Your assignment –
Scan the entries for lines containing the string "second". Reply with how many there are, and nothing else.

Excerpted data –
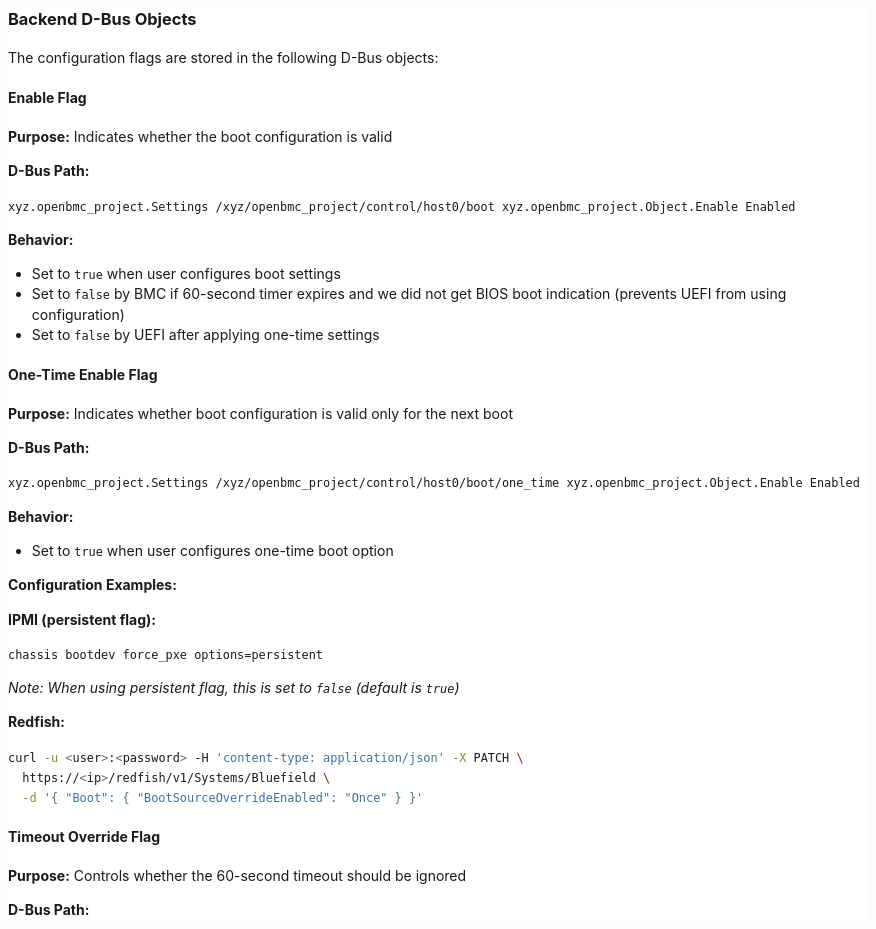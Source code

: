 ### Backend D-Bus Objects

The configuration flags are stored in the following D-Bus objects:

#### Enable Flag

**Purpose:** Indicates whether the boot configuration is valid

**D-Bus Path:**

```text
xyz.openbmc_project.Settings /xyz/openbmc_project/control/host0/boot xyz.openbmc_project.Object.Enable Enabled
```

**Behavior:**

- Set to `true` when user configures boot settings
- Set to `false` by BMC if 60-second timer expires and we did not get BIOS boot
  indication (prevents UEFI from using configuration)
- Set to `false` by UEFI after applying one-time settings

#### One-Time Enable Flag

**Purpose:** Indicates whether boot configuration is valid only for the next
boot

**D-Bus Path:**

```text
xyz.openbmc_project.Settings /xyz/openbmc_project/control/host0/boot/one_time xyz.openbmc_project.Object.Enable Enabled
```

**Behavior:**

- Set to `true` when user configures one-time boot option

**Configuration Examples:**

**IPMI (persistent flag):**

```bash
chassis bootdev force_pxe options=persistent
```

_Note: When using persistent flag, this is set to `false` (default is `true`)_

**Redfish:**

```bash
curl -u <user>:<password> -H 'content-type: application/json' -X PATCH \
  https://<ip>/redfish/v1/Systems/Bluefield \
  -d '{ "Boot": { "BootSourceOverrideEnabled": "Once" } }'
```

#### Timeout Override Flag

**Purpose:** Controls whether the 60-second timeout should be ignored

**D-Bus Path:**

Response area –
2